12 nov “Não se teria capacidade de sustentar”, dizem supermercados sobre fim da escala 6×1 de funcionários
“Não se teria capacidade de sustentar”, dizem supermercados sobre fim da escala 6×1 de funcionários
Proposta apresentada por deputado também reduz jornada semanal de 44 para 36 horas.
Um dos setores que abre suas lojas mais dias na semana é o de varejo de alimentos. Por isso, a coluna perguntou ao presidente da Associação Gaúcha de Supermercados (Agas), Antônio Cesa Longo, sobre o impacto do projeto de emenda constitucional que proíbe a escala 6×1 (trabalha seis dias e folga um) e reduz de 44 a 36 horas semanais a jornada semanal.
– Respeitamos a proposta, mas acreditamos que é uma hora imprópria. Não vai gerar mais empregos, não se teria capacidade de sustentar isso. A operação dos supermercados continuaria a mesma, as pessoas não deixariam de comprar, e teríamos mais escassez de mão de obra. Ainda se estivéssemos em um cenário com desemprego alto, mas não é o caso. As pessoas têm que buscar a valorização da sua renda através do trabalho.

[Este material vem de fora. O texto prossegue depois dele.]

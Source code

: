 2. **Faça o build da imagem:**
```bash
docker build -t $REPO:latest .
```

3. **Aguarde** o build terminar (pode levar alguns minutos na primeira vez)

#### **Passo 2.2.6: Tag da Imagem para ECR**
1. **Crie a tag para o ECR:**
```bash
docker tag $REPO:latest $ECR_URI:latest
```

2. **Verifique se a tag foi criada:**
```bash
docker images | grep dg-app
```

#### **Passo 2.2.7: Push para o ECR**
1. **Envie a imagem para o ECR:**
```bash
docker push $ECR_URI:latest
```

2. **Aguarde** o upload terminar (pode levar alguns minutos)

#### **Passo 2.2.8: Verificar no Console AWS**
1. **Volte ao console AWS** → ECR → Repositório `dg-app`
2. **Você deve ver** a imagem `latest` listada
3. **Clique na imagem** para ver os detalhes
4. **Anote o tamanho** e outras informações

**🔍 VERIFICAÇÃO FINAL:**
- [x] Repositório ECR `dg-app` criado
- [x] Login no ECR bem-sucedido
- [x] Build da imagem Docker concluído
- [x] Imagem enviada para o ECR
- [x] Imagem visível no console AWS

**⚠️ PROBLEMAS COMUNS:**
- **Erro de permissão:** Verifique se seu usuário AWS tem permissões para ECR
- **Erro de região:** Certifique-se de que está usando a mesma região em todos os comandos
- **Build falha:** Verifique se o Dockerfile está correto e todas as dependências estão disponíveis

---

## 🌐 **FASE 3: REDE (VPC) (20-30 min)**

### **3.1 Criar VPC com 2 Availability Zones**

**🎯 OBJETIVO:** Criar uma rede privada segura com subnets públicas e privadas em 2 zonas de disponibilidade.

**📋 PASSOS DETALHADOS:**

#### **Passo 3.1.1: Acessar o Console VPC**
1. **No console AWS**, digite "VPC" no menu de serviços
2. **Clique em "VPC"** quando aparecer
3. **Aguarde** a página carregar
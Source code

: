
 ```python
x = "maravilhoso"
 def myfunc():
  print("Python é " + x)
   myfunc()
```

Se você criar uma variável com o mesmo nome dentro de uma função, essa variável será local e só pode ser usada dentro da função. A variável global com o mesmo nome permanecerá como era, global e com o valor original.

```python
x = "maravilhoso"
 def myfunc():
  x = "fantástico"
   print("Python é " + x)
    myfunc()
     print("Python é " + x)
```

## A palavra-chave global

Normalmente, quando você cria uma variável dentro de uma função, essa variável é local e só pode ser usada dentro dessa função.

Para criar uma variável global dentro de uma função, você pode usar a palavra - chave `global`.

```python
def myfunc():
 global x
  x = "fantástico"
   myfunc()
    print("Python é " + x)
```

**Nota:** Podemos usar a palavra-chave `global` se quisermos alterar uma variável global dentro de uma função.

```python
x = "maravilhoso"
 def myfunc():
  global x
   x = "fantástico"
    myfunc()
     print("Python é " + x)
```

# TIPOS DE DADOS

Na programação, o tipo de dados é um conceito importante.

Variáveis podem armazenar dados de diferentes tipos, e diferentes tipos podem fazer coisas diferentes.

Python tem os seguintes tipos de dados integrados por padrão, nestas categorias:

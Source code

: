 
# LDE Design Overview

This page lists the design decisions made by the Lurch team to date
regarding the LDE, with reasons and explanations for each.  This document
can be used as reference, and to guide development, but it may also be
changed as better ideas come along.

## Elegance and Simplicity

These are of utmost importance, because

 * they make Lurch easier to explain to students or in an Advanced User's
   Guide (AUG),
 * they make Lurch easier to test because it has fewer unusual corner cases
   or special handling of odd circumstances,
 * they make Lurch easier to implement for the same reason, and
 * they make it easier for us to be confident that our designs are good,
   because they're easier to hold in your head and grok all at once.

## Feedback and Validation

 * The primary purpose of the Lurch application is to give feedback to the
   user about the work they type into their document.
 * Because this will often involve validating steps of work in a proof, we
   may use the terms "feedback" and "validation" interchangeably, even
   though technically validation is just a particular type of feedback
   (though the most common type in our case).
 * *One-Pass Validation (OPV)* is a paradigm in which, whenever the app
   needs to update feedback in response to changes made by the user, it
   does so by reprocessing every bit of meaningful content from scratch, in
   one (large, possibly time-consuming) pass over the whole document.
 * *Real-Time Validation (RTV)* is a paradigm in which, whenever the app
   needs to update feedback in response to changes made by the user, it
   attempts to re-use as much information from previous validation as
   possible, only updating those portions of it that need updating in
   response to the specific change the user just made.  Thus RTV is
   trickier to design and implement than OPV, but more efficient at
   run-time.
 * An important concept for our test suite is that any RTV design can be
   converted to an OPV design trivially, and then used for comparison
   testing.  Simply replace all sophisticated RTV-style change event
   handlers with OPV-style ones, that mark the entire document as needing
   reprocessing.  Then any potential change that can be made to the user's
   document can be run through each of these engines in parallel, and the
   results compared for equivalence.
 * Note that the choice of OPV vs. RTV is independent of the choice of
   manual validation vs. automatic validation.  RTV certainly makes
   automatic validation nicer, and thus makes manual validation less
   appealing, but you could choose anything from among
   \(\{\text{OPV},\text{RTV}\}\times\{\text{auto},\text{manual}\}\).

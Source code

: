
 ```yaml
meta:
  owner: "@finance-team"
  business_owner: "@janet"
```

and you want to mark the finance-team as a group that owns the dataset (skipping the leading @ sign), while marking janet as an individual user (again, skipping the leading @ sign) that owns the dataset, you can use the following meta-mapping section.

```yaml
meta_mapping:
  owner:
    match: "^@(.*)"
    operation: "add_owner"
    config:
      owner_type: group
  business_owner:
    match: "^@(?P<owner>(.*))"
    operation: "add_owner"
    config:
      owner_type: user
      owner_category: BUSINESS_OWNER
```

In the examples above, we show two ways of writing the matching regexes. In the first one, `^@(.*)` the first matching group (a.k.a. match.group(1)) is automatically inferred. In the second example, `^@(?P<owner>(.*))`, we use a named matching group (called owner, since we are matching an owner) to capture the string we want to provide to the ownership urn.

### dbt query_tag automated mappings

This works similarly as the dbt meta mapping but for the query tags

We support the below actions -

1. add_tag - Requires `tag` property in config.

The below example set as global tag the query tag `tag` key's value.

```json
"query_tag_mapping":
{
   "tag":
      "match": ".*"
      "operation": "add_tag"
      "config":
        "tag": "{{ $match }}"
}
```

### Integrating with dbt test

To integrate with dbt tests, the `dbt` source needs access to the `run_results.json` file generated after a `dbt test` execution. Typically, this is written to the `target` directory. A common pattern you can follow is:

O fim da jornada de trabalho de 6 dias trabalhados por um dia de descanso ganhou destaque neste domingo (10) nas redes sociais. O debate sobre a proposta ficou em primeiro lugar nos assuntos mais discutidos pelos internautas na rede social X, antigo Twitter.
A extinção da jornada 6×1 faz parte de uma Proposta de Emenda Constitucional (PEC) apresentada pela deputada Érika Hilton (PSOL-SP) na Câmara dos Deputados.
A parlamentar tem se engajado nas redes sociais para pressionar os deputados a assinarem o requerimento de apoio à PEC, que precisa de 171 assinaturas para ser apresentada oficialmente. Até o momento, Érika conseguiu metade dos apoios necessários.